ACTION ITEM: Beginning with the line of the entries below that holds "## Related posts" and ending with the line that holds "We use BOW (Bag-of-Words)", transcribe each line exactly as written. Pictures stay out.

Extracted data entries:
---------------
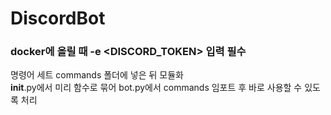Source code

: # DiscordBot

### docker에 올릴 때 -e <DISCORD_TOKEN> 입력 필수

명령어 세트 commands 폴더에 넣은 뒤 모듈화  
__init__.py에서 미리 함수로 묶어 bot.py에서 commands 임포트 후 바로 사용할 수 있도록 처리
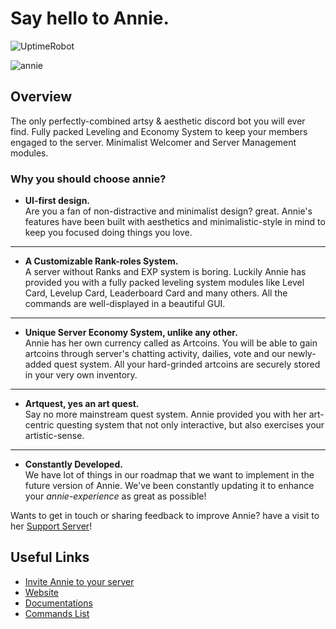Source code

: # Say hello to **Annie.**

![UptimeRobot](https://img.shields.io/uptimerobot/ratio/m792603658-7e50ae6bb7f048a0435792d8)

![annie](https://i.ibb.co/YpzBxS5/anniebanner.png)

## Overview

The only perfectly-combined artsy & aesthetic discord bot you will ever find. Fully packed Leveling and Economy System to keep your members engaged to the server. Minimalist Welcomer and Server Management modules.

### Why you should choose annie?

* **UI-first design.**  
Are you a fan of non-distractive and minimalist design? great. Annie's features have been built with aesthetics and minimalistic-style in mind to keep you focused doing things you love.

* **   

* **A Customizable Rank-roles System.**  
A server without Ranks and EXP system is boring. Luckily Annie has provided you with a fully packed leveling system modules like Level Card, Levelup Card, Leaderboard Card and many others. All the commands are well-displayed in a beautiful GUI.

* **  

* **Unique Server Economy System, unlike any other.**    
Annie has her own currency called as Artcoins. You will be able to gain artcoins through server's chatting activity, dailies, vote and our newly-added quest system. All your hard-grinded artcoins are securely stored in your very own inventory. 

* **  

* **Artquest, yes an art quest.**  
Say no more mainstream quest system. Annie provided you with her art-centric questing system that not only interactive, but also exercises your artistic-sense.

* **  

* **Constantly Developed.**  
We have lot of things in our roadmap that we want to implement in the future version of Annie. We've been constantly updating it to enhance your *annie-experience* as great as possible!

Wants to get in touch or sharing feedback to improve Annie? have a visit to her [Support Server](https://discord.gg/7nDes9P)!

## Useful Links

* [Invite Annie to your server](https://discord.com/oauth2/authorize?client_id=501461775821176832&permissions=268823638&scope=bot)
* [Website](https://anniediscord.github.io/)
* [Documentations](https://github.com/klerikdust/anniediscord/wiki)
* [Commands List](https://github.com/klerikdust/anniediscord/wiki/Commands)

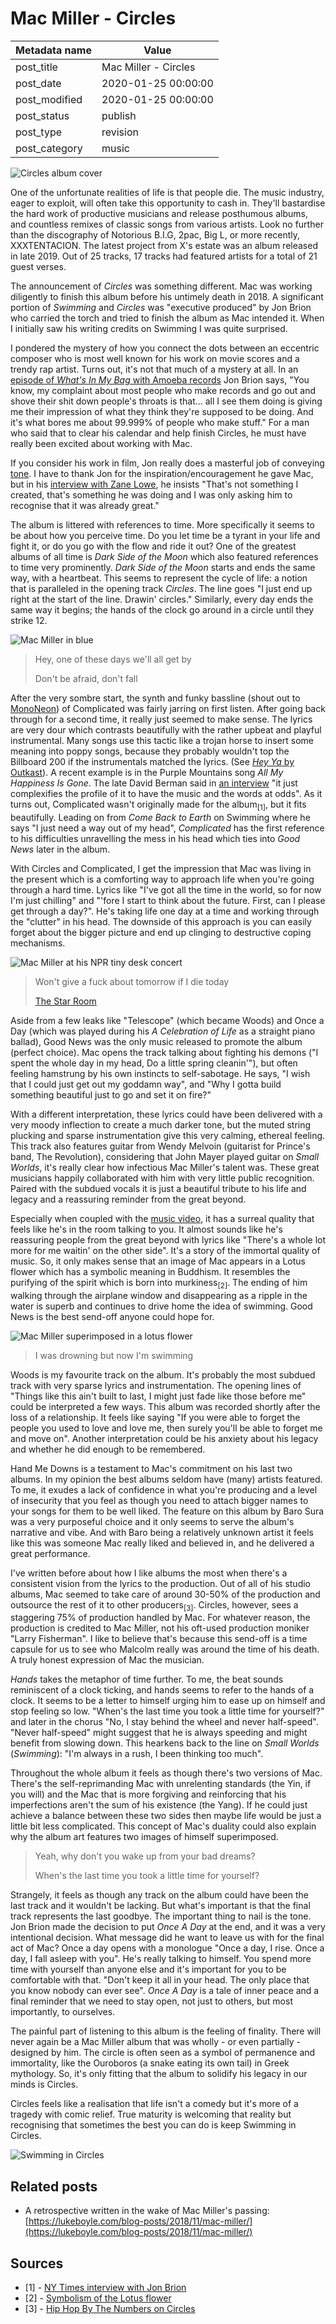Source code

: # Mac Miller - Circles

| Metadata name | Value                           |
| ------------- | ------------------------------- |
| post_title | Mac Miller - Circles |
| post_date | 2020-01-25 00:00:00 |
| post_modified | 2020-01-25 00:00:00 |
| post_status | publish |
| post_type | revision |
| post_category | music |

![Circles album cover](/blog-posts/images/circles-splash.jpg)

One of the unfortunate realities of life is that people die. The music industry,
eager to exploit, will often take this opportunity to cash in. They'll
bastardise the hard work of productive musicians and release
posthumous albums, and countless remixes of classic songs from various artists.
Look no further than the discography of Notorious B.I.G, 2pac, Big L, or more recently, XXXTENTACION.
The latest project from X's estate was an album released in late 2019. Out of 25 tracks, 17 tracks had
featured artists for a total of 21 guest verses.

The announcement of _Circles_ was something different. Mac was working diligently
to finish this album before his untimely death in 2018. A significant portion of 
_Swimming_ and _Circles_ was "executive produced" by Jon Brion who carried the torch and tried to finish
the album as Mac intended it. When I initially saw his writing credits on Swimming I 
was quite surprised. 

I pondered the mystery of how you connect the dots between an eccentric composer who is most 
well known for his work on movie scores and a trendy rap artist. Turns out, it's not that
much of a mystery at all. In an 
[episode of _What's In My Bag_ with Amoeba records](https://youtu.be/qnhbHFgagIM) Jon Brion says, "You know, 
my complaint about most people who make records and go out and shove their shit down people's throats is that... 
all I see them doing is giving me their impression of what they think they're supposed to be doing. And it's 
what bores me about 99.999% of people who make stuff." For a man who said that to clear his calendar and 
help finish Circles, he must have really been excited about working with Mac.

If you consider his work in film, Jon really does a masterful job of
conveying [tone](https://youtu.be/OftqMORxGCE?list=TLPQMjEwMTIwMjAAvHm6l06TAg&t=96). 
I have to thank Jon for the inspiration/encouragement he gave Mac, but in 
his [interview with Zane Lowe](https://youtu.be/faEKDnNXt4o), he insists 
"That's not something I created, that's something he was doing and I was only 
asking him to recognise that it was already great."

The album is littered with references to time. More specifically it seems to be about how you perceive time.
Do you let time be a tyrant in your life and fight it, or do you go with the flow and ride it out?
One of the greatest albums of all time is _Dark Side of the Moon_ which also featured references to time 
very prominently. _Dark Side of the Moon_ starts and ends the same way, with a heartbeat. This seems to
represent the cycle of life: a notion that is paralleled in the opening track _Circles_. The line goes
"I just end up right at the start of the line. Drawin' circles." Similarly, every day ends 
the same way it begins; the hands of the clock go around in a circle until they strike 12. 

![Mac Miller in blue](/blog-posts/images/mac-miller-blue.jpg)

> Hey, one of these days we'll all get by 
>
> Don't be afraid, don't fall

After the very sombre start, the synth and funky bassline (shout out to [MonoNeon](https://soundcloud.com/polyneon)) 
of Complicated was fairly jarring on first listen. After going back through for a second time, it really just seemed 
to make sense. The lyrics are very dour which contrasts 
beautifully with the rather upbeat and playful instrumental. Many songs use this tactic like a trojan horse to insert
some meaning into poppy songs, because they probably wouldn't top the Billboard 200 if the instrumentals matched the 
lyrics. (See [_Hey Ya_ by Outkast](https://youtu.be/6DyPtvxln2c)). A recent example is in the Purple Mountains 
song _All My Happiness Is Gone_. The late David Berman said in [an interview](http://exclaim.ca/music/article/david_berman_discusses_every_song_on_purple_mountains_self-titled_new_album) 
"it just complexifies the profile of it to have the music and the words at odds". As it turns out, Complicated wasn't 
originally made for the album<sub>[1]</sub>, but it fits beautifully. Leading on from _Come Back to Earth_ on Swimming 
where he says "I just need a way out of my head", _Complicated_ has the first reference to his difficulties unravelling 
the mess in his head which ties into _Good News_ later in the album.

With Circles and Complicated, I get the impression that Mac was living in the present which is a comforting way to 
approach life when you're going through a hard time. Lyrics like "I've got all the time in the world, so for now 
I'm just chilling" and "'fore I start to think about the future. First, can I please get through a day?". 
He's taking life one day at a time and working through the "clutter" in his head. The downside of this approach is you 
can easily forget about the bigger picture and end up clinging to destructive coping mechanisms. 

![Mac Miller at his NPR tiny desk concert](/blog-posts/images/mac.jpg)

> Won't give a fuck about tomorrow if I die today
> 
> [The Star Room](https://youtu.be/Mos8UiWV6_g)

Aside from a few leaks like "Telescope" (which became Woods) and Once a Day (which was played during his _A 
Celebration of Life_ as a straight piano ballad), Good News was the only music released to promote the album 
(perfect choice). Mac opens the track talking about fighting his demons 
("I spent the whole day in my head, Do a little spring cleanin'"), but often feeling hamstrung by his own instincts to 
self-sabotage. He says, "I wish that I could just get out my goddamn way", and "Why I gotta build something beautiful
just to go and set it on fire?"

With a different interpretation, these lyrics could have been delivered with a very moody inflection to create a much 
darker tone, but the muted string plucking and sparse instrumentation give this very calming, ethereal feeling. 
This track also features guitar from Wendy Melvoin (guitarist for Prince's band, The Revolution), considering 
that John Mayer played guitar on _Small Worlds_, it's really clear how infectious Mac Miller's talent was. 
These great musicians happily collaborated with him with very little public recognition. Paired with the subdued 
vocals it is just a beautiful tribute to his life and legacy and a reassuring reminder from the great beyond. 

Especially when coupled with the [music video](https://youtu.be/aIHF7u9Wwiw), it has a surreal quality that feels 
like he's in the room talking to you. It almost sounds like he's reassuring people from the great beyond with lyrics
like "There's a whole lot more for me waitin' on the other side". It's a story of the immortal quality of 
music. So, it only makes sense that an image of Mac appears in a Lotus flower which has a symbolic meaning in Buddhism.
It resembles the purifying of the spirit which is born into murkiness<sub>[2]</sub>. The ending of him walking through
the airplane window and disappearing as a ripple in the water is superb and continues to drive home the idea of swimming.
Good News is the best send-off anyone could hope for.

![Mac Miller superimposed in a lotus flower](/blog-posts/images/mac-in-lotus.png)

> I was drowning but now I'm swimming

Woods is my favourite track on the album. It's probably the most subdued track with very sparse lyrics and 
instrumentation. The opening lines of "Things like this ain't built to last, I might just fade like those
before me" could be interpreted a few ways. This album was recorded shortly after the loss of a 
 relationship. It feels like saying "If you were able to forget the people you used to love and love
 me, then surely you'll be able to forget me and move on". Another interpretation could be his anxiety 
 about his legacy and whether he did enough to be remembered. 
  
Hand Me Downs is a testament to Mac's commitment on his last two albums. In my opinion the best albums seldom have 
(many) artists featured. To me, it exudes a lack of confidence in what you're producing and a level of insecurity that 
you feel as though you need to attach bigger names to your songs for them to be well liked. The feature on this album 
by Baro Sura was a very purposeful choice and it only seems to serve the album's narrative and vibe. And with Baro 
being a relatively unknown artist it feels like this was someone Mac really liked and believed in, and he delivered 
a great performance. 

I've written before about how I like albums the most when there's a consistent vision from the lyrics to the production. 
Out of all of his studio albums, Mac seemed to take care of around 30-50% of the production and outsource the rest of 
it to other producers<sub>[3]</sub>. Circles, however, sees a staggering 75% of production handled by 
Mac. For whatever reason, the production is credited to Mac Miller, not his oft-used production moniker "Larry Fisherman".
I like to believe that's because this send-off is a time capsule for us to see who Malcolm really was around the time 
of his death. A truly honest expression of Mac the musician. 

_Hands_ takes the metaphor of time further. To me, the beat sounds reminiscent of a clock ticking, and hands 
seems to refer to the hands of a clock. It seems to be a letter to himself urging him to ease up
on himself and stop feeling so low. "When's the last time you took a little time for yourself?" 
and later in the chorus "No, I stay behind the wheel and never half-speed". "Never half-speed" 
might suggest that he is always speeding and might benefit from slowing down. This hearkens back to 
the line on _Small Worlds_ (_Swimming_): "I'm always in a rush, I been thinking too much".

Throughout the whole album it feels as though there's two versions of Mac. There's the self-reprimanding Mac with 
unrelenting standards (the Yin, if you will) and the Mac that is more forgiving and reinforcing that his imperfections
aren't the sum of his existence (the Yang). If he could just achieve a balance between these two sides then maybe 
life would be just a little bit less complicated. This concept of Mac's duality could also explain why the album art
features two images of himself superimposed. 

> Yeah, why don't you wake up from your bad dreams?
>
> When's the last time you took a little time for yourself?

Strangely, it feels as though any track on the album could have been the last track and it wouldn't
be lacking. But what's important is that the final track represents the last goodbye. The important
thing to nail is the tone. Jon Brion made the decision to put _Once A Day_ at the end, and it 
was a very intentional decision. What message did he want to leave us with for the final act of Mac?
Once a day opens with a monologue "Once a day, I rise. Once a day, I fall asleep with you". He's 
really talking to himself. You spend more time with yourself than anyone else and it's important 
for you to be comfortable with that. "Don't keep it all in your head. The only place that you know nobody
can ever see". _Once A Day_ is a tale of inner peace and a final reminder that we need to stay 
open, not just to others, but most importantly, to ourselves. 

The painful part of listening to this album is the feeling of finality.
There will never again be a Mac Miller album that was wholly - or even
partially - designed by him.
The circle is often seen as a symbol of permanence and immortality, like
the Ouroboros (a snake eating its own tail) in Greek mythology. So, it's only
fitting that the album to solidify his legacy in our minds is Circles.

Circles feels like a realisation that life isn't a comedy but it's more
of a tragedy with comic relief. True maturity is welcoming that reality
but recognising that sometimes the best you can do is keep Swimming in Circles.

<p class="is-centred">

![Swimming in Circles](/blog-posts/images/swimming-in-circles.jpg)    

</p>

## Related posts

- A retrospective written in the wake of Mac Miller's passing: [https://lukeboyle.com/blog-posts/2018/11/mac-miller/](https://lukeboyle.com/blog-posts/2018/11/mac-miller/)

## Sources

- [1] - [NY Times interview with Jon Brion](https://www.nytimes.com/2020/01/20/arts/music/mac-miller-jon-brion-circles.html)
- [2] - [Symbolism of the Lotus flower](https://buddhists.org/buddhist-symbols/the-meaning-of-the-lotus-flower-in-buddhism/)
- [3] - [Hip Hop By The Numbers on Circles](https://twitter.com/HipHopNumbers/status/1220404176426913792)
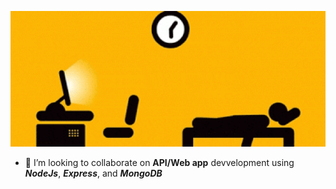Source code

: <!-- <img src="https://media.giphy.com/media/TRklv98Fvo0Tu/giphy.gif" width="720" /> -->
![Coding Life](/codingLife_720w.gif)  

- 👯 I’m looking to collaborate on **API/Web app** devvelopment using ***NodeJs***, ***Express***, and ***MongoDB***

<!--
**popoybvargas/popoybvargas** is a ✨ _special_ ✨ repository because its `README.md` (this file) appears on your GitHub profile.

Here are some ideas to get you started:

- 🔭 I’m currently working on ...
- 🌱 I’m currently learning ...
- 👯 I’m looking to collaborate on ...
- 🤔 I’m looking for help with ...
- 💬 Ask me about ...
- 📫 How to reach me: ...
- 😄 Pronouns: ...
- ⚡ Fun fact: ...
-->
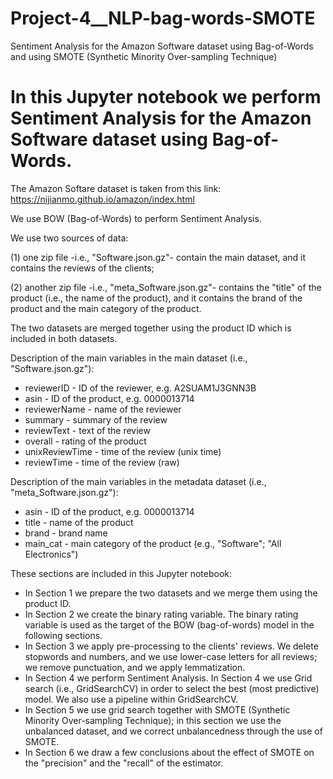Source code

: # Project-4__NLP-bag-words-SMOTE
Sentiment Analysis for the Amazon Software dataset using Bag-of-Words and using SMOTE (Synthetic Minority Over-sampling Technique)

# In this Jupyter notebook we perform Sentiment Analysis for the Amazon Software dataset using Bag-of-Words. 

The Amazon Softare dataset is taken from this link: https://nijianmo.github.io/amazon/index.html 

We use BOW (Bag-of-Words) to perform Sentiment Analysis. 

We use two sources of data: 

(1) one zip file -i.e., "Software.json.gz"- contain the main dataset, and it contains the reviews of the clients;

(2) another zip file -i.e., "meta_Software.json.gz"- contains the "title" of the product (i.e., the name of the product), and it contains the brand of the product and the main category of the product. 

The two datasets are merged together using the product ID which is included in both datasets. 

Description of the main variables in the main dataset (i.e., "Software.json.gz"): 

- reviewerID - ID of the reviewer, e.g. A2SUAM1J3GNN3B
- asin - ID of the product, e.g. 0000013714
- reviewerName - name of the reviewer
- summary - summary of the review
- reviewText - text of the review
- overall - rating of the product
- unixReviewTime - time of the review (unix time)
- reviewTime - time of the review (raw)

Description of the main variables in the metadata dataset (i.e., "meta_Software.json.gz"): 

- asin - ID of the product, e.g. 0000013714
- title - name of the product
- brand - brand name
- main_cat - main category of the product (e.g., "Software"; "All Electronics")

These sections are included in this Jupyter notebook: 
- In Section 1 we prepare the two datasets and we merge them using the product ID.  
- In Section 2 we create the binary rating variable. The binary rating variable is used as the target of the BOW (bag-of-words) model in the following sections. 
- In Section 3 we apply pre-processing to the clients' reviews. We delete stopwords and numbers, and we use lower-case letters for all reviews; we remove punctuation, and we apply lemmatization. 
- In Section 4 we perform Sentiment Analysis. In Section 4 we use Grid search (i.e., GridSearchCV) in order to select the best (most predictive) model. We also use a pipeline within GridSearchCV. 
- In Section 5 we use grid search together with SMOTE (Synthetic Minority Over-sampling Technique); in this section we use the unbalanced dataset, and we correct unbalancedness through the use of SMOTE. 
- In Section 6 we draw a few conclusions about the effect of SMOTE on the "precision" and the "recall" of the estimator.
---------------
EXERCISE ANSWER:
## Related posts

- A retrospective written in the wake of Mac Miller's passing: [https://lukeboyle.com/blog-posts/2018/11/mac-miller/](https://lukeboyle.com/blog-posts/2018/11/mac-miller/)

## Sources

- [1] - [NY Times interview with Jon Brion](https://www.nytimes.com/2020/01/20/arts/music/mac-miller-jon-brion-circles.html)
- [2] - [Symbolism of the Lotus flower](https://buddhists.org/buddhist-symbols/the-meaning-of-the-lotus-flower-in-buddhism/)
- [3] - [Hip Hop By The Numbers on Circles](https://twitter.com/HipHopNumbers/status/1220404176426913792)
Source code

: <!-- <img src="https://media.giphy.com/media/TRklv98Fvo0Tu/giphy.gif" width="720" /> -->
![Coding Life](/codingLife_720w.gif)  

- 👯 I’m looking to collaborate on **API/Web app** devvelopment using ***NodeJs***, ***Express***, and ***MongoDB***

<!--
**popoybvargas/popoybvargas** is a ✨ _special_ ✨ repository because its `README.md` (this file) appears on your GitHub profile.

Here are some ideas to get you started:

- 🔭 I’m currently working on ...
- 🌱 I’m currently learning ...
- 👯 I’m looking to collaborate on ...
- 🤔 I’m looking for help with ...
- 💬 Ask me about ...
- 📫 How to reach me: ...
- 😄 Pronouns: ...
- ⚡ Fun fact: ...
-->
Source code

: # Project-4__NLP-bag-words-SMOTE
Sentiment Analysis for the Amazon Software dataset using Bag-of-Words and using SMOTE (Synthetic Minority Over-sampling Technique)

# In this Jupyter notebook we perform Sentiment Analysis for the Amazon Software dataset using Bag-of-Words. 

The Amazon Softare dataset is taken from this link: https://nijianmo.github.io/amazon/index.html 

We use BOW (Bag-of-Words) to perform Sentiment Analysis. 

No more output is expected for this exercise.